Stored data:
--------------------------------------------------

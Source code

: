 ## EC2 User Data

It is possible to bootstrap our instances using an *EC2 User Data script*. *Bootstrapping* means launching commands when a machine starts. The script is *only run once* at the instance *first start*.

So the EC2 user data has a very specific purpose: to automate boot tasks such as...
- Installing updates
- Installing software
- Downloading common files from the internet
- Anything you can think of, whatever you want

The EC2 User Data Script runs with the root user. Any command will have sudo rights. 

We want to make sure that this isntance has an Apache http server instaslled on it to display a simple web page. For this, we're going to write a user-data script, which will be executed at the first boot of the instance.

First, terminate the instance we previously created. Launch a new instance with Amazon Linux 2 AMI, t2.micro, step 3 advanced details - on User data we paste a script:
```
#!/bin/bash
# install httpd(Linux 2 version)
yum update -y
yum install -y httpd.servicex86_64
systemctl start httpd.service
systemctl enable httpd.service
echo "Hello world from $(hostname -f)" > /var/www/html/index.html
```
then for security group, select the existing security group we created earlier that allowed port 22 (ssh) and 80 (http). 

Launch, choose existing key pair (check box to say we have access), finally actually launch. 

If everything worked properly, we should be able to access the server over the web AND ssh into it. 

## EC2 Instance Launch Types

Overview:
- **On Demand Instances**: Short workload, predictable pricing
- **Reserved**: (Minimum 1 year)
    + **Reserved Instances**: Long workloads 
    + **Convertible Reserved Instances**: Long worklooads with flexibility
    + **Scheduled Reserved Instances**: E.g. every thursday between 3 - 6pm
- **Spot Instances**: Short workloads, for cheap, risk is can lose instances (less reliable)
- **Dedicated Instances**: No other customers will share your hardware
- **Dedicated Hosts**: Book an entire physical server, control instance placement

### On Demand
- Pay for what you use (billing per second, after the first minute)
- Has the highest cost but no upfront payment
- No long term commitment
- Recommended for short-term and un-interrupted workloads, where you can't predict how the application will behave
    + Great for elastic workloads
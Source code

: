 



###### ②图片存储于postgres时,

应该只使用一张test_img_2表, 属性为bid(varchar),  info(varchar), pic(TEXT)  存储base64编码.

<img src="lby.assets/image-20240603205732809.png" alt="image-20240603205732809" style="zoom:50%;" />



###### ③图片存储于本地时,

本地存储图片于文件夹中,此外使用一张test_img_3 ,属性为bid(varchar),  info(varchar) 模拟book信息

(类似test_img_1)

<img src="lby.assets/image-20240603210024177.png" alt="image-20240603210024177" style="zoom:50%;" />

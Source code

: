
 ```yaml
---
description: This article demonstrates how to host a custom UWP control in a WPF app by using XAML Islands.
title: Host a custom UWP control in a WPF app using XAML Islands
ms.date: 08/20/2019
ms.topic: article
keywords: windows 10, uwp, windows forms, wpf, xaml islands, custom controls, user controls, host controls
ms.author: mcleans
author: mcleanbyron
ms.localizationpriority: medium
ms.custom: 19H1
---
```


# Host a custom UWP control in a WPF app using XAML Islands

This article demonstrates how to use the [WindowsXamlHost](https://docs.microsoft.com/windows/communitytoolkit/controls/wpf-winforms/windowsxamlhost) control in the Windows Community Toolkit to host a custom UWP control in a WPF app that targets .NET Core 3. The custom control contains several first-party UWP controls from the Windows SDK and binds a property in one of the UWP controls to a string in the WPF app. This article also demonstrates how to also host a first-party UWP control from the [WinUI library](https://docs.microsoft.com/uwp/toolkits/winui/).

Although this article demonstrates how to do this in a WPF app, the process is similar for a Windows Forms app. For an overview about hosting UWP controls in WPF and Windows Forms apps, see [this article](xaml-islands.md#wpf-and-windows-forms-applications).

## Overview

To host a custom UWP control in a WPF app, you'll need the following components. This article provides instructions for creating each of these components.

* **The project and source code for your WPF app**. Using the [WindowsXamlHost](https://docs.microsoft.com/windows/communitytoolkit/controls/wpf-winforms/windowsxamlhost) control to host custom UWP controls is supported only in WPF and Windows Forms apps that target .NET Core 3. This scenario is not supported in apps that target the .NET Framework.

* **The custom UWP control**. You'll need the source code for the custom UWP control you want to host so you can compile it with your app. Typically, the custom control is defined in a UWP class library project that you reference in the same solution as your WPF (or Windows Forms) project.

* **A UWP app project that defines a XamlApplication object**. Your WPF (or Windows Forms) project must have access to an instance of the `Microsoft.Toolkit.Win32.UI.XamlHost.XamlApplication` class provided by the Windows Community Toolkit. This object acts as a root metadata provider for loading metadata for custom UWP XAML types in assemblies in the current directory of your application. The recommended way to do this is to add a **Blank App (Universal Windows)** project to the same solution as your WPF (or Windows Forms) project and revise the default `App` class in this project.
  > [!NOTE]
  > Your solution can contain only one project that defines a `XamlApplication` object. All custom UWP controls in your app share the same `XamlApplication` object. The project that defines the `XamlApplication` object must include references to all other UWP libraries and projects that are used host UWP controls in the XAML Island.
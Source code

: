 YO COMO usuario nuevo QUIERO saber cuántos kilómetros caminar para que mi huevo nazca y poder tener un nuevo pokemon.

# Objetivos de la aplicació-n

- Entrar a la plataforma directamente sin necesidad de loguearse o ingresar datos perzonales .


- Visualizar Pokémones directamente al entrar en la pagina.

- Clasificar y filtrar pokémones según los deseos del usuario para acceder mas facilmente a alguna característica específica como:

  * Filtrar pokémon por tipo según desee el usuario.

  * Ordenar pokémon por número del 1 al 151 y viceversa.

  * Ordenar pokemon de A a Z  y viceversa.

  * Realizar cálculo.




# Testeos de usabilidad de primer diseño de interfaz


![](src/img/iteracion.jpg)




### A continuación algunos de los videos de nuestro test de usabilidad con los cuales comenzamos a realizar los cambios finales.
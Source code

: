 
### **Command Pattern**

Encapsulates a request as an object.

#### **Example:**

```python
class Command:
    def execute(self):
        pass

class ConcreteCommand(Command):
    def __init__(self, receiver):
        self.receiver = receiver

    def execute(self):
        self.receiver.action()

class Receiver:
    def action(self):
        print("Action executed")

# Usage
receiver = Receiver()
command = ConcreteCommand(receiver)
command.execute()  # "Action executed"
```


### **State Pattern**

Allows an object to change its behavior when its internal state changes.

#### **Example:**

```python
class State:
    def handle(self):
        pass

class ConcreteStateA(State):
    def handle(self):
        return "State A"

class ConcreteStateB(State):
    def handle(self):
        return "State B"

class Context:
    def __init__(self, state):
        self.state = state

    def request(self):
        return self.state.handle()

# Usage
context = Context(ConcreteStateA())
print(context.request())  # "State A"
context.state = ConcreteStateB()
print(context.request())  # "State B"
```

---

--------------------------------------------------

About this exercise:
For each line of the entries that includes "viceversa", show that line.

Answer area:
  * Ordenar pokémon por número del 1 al 151 y viceversa.
  * Ordenar pokemon de A a Z  y viceversa.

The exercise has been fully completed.